Jane Akumu, a programme officer with the United Nations Environment Programme (UNEP), says that while Africa trails other parts of the world in e-mobility, the continent is awakening to the opportunities in the EV market, especially in electric two- and three-wheelers where there is potential for green jobs, local manufacturing and assembly, cleaner renewable energy, and business opportunities in charging and battery swapping.
“We see an interest in many African governments and the private sector in e-mobility today. There is increased interest in more countries to incentivise the uptake of EVs, like Kenya, Ethiopia, Senegal, Côte d’Ivoire and many more where the governments are looking at EV uptake,” she says.
UNEP, through its Global E-Mobility programme, has been helping African countries to come up with the right policies to switch from fossil fuel mobility to electric mobility.

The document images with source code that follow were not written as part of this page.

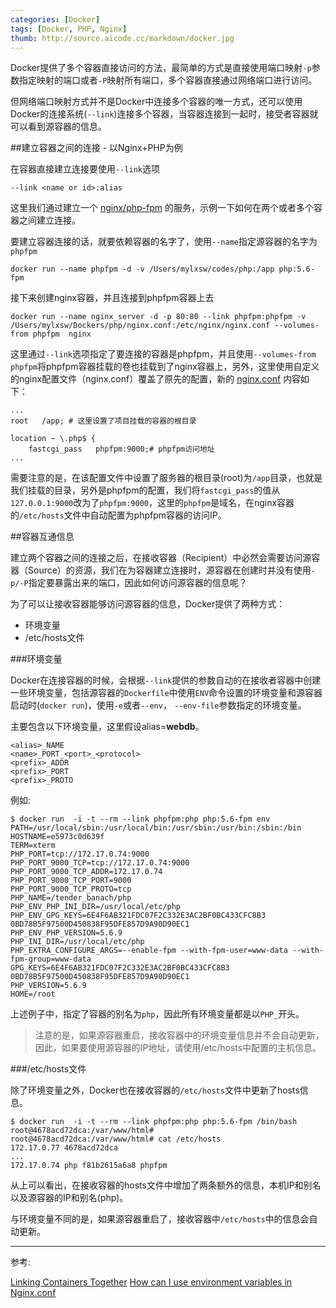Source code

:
 ```yaml
---
categories: [Docker]
tags: [Docker, PHP, Nginx]
thumb: http://source.aicode.cc/markdown/docker.jpg
---
```


Docker提供了多个容器直接访问的方法，最简单的方式是直接使用端口映射`-p`参数指定映射的端口或者`-P`映射所有端口，多个容器直接通过网络端口进行访问。

但网络端口映射方式并不是Docker中连接多个容器的唯一方式，还可以使用Docker的连接系统(`--link`)连接多个容器，当容器连接到一起时，接受者容器就可以看到源容器的信息。

##建立容器之间的连接 - 以Nginx+PHP为例

在容器直接建立连接要使用`--link`选项

	--link <name or id>:alias

这里我们通过建立一个 [nginx/php-fpm][] 的服务，示例一下如何在两个或者多个容器之间建立连接。

要建立容器连接的话，就要依赖容器的名字了，使用`--name`指定源容器的名字为`phpfpm`

	docker run --name phpfpm -d -v /Users/mylxsw/codes/php:/app php:5.6-fpm

接下来创建nginx容器，并且连接到phpfpm容器上去

	docker run --name nginx_server -d -p 80:80 --link phpfpm:phpfpm -v /Users/mylxsw/Dockers/php/nginx.conf:/etc/nginx/nginx.conf --volumes-from phpfpm  nginx

这里通过`--link`选项指定了要连接的容器是phpfpm，并且使用`--volumes-from phpfpm`将phpfpm容器挂载的卷也挂载到了nginx容器上，另外，这里使用自定义的nginx配置文件（nginx.conf）覆盖了原先的配置，新的 [nginx.conf][] 内容如下：

	...
    root   /app; # 这里设置了项目挂载的容器的根目录

    location ~ \.php$ {
        fastcgi_pass   phpfpm:9000;# phpfpm访问地址
	...

需要注意的是，在该配置文件中设置了服务器的根目录(root)为`/app`目录，也就是我们挂载的目录，另外是phpfpm的配置，我们将`fastcgi_pass`的值从`127.0.0.1:9000`改为了`phpfpm:9000`，这里的`phpfpm`是域名，在nginx容器的`/etc/hosts`文件中自动配置为phpfpm容器的访问IP。

##容器互通信息

建立两个容器之间的连接之后，在接收容器（Recipient）中必然会需要访问源容器（Source）的资源，我们在为容器建立连接时，源容器在创建时并没有使用`-p/-P`指定要暴露出来的端口，因此如何访问源容器的信息呢？

为了可以让接收容器能够访问源容器的信息，Docker提供了两种方式：

- 环境变量
- /etc/hosts文件

###环境变量

Docker在连接容器的时候，会根据`--link`提供的参数自动的在接收者容器中创建一些环境变量，包括源容器的`Dockerfile`中使用`ENV`命令设置的环境变量和源容器启动时(`docker run`)，使用`-e`或者`--env`， `--env-file`参数指定的环境变量。

主要包含以下环境变量，这里假设alias=**webdb**。

    <alias>_NAME
    <name>_PORT_<port>_<protocol>
    <prefix>_ADDR
    <prefix>_PORT
    <prefix>_PROTO

例如:

    $ docker run  -i -t --rm --link phpfpm:php php:5.6-fpm env
    PATH=/usr/local/sbin:/usr/local/bin:/usr/sbin:/usr/bin:/sbin:/bin
    HOSTNAME=e5973c0d639f
    TERM=xterm
    PHP_PORT=tcp://172.17.0.74:9000
    PHP_PORT_9000_TCP=tcp://172.17.0.74:9000
    PHP_PORT_9000_TCP_ADDR=172.17.0.74
    PHP_PORT_9000_TCP_PORT=9000
    PHP_PORT_9000_TCP_PROTO=tcp
    PHP_NAME=/tender_banach/php
    PHP_ENV_PHP_INI_DIR=/usr/local/etc/php
    PHP_ENV_GPG_KEYS=6E4F6AB321FDC07F2C332E3AC2BF0BC433CFC8B3 0BD78B5F97500D450838F95DFE857D9A90D90EC1
    PHP_ENV_PHP_VERSION=5.6.9
    PHP_INI_DIR=/usr/local/etc/php
    PHP_EXTRA_CONFIGURE_ARGS=--enable-fpm --with-fpm-user=www-data --with-fpm-group=www-data
    GPG_KEYS=6E4F6AB321FDC07F2C332E3AC2BF0BC433CFC8B3 0BD78B5F97500D450838F95DFE857D9A90D90EC1
    PHP_VERSION=5.6.9
    HOME=/root

上述例子中，指定了容器的别名为`php`，因此所有环境变量都是以`PHP_`开头。

> 注意的是，如果源容器重启，接收容器中的环境变量信息并不会自动更新，因此，如果要使用源容器的IP地址，请使用/etc/hosts中配置的主机信息。

###/etc/hosts文件

除了环境变量之外，Docker也在接收容器的`/etc/hosts`文件中更新了hosts信息。

    $ docker run  -i -t --rm --link phpfpm:php php:5.6-fpm /bin/bash
    root@4678acd72dca:/var/www/html#
    root@4678acd72dca:/var/www/html# cat /etc/hosts
    172.17.0.77	4678acd72dca
    ...
    172.17.0.74	php f81b2615a6a8 phpfpm

从上可以看出，在接收容器的hosts文件中增加了两条额外的信息，本机IP和别名以及源容器的IP和别名(php)。

与环境变量不同的是，如果源容器重启了，接收容器中`/etc/hosts`中的信息会自动更新。

----

参考:

[Linking Containers Together](https://docs.docker.com/userguide/dockerlinks/)
[How can I use environment variables in Nginx.conf](http://serverfault.com/questions/577370/how-can-i-use-environment-variables-in-nginx-conf)



[nginx.conf]:https://github.com/mylxsw/DockerDemo/blob/master/nginx-php/nginx.conf
[nginx/php-fpm]:https://github.com/mylxsw/DockerDemo/tree/master/nginx-php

Some 19 countries have allocated part of their Global Environment Facility funding to electric mobility but UNEP would like to see more countries and cities make clearer pronouncements such as the dates when they will phase out internal combustion engine vehicles.
South Africa, Mauritius, Seychelles, Rwanda, and North African countries are the early leaders in the EV market, according to UNEP.
The Kenya-based Association for Electric Mobility and Development in Africa (AEMDA) says that East Africa has been the centre of Africa’s radical shift to electric mobility. Rwanda leads in the promotion of e-mobility through its recent raft of policy measures that include reduced electricity tariffs for EVs, zero VAT tax on EV consumables, exemption from import and excise duties and rent-free land for charging stations.
Kenya has also gained critical market momentum to increase the adoption of electric mobility and has set a target of 5% of all newly registered vehicles to be electric by 2025.
“In Kenya, 64% of market players in e-mobility have invested in local assembly. We foresee a high demand for EVs especially in the two- and three-wheeler segment which would be more affordable compared to four-wheelers,” says the AEMDA.
In North Africa, Morocco plans to achieve 23% energy savings in the transport sector by 2030 while Egypt is working on a national e-mobility strategy. Egypt is trialling 12 electric cars and plans to produce its first 100 in August 2022, while the country will build 3,000 charging stations in a joint manufacturing deal between El Nasr Automotive Manufacturing Company and the Chinese Dongfeng Motor Corporation.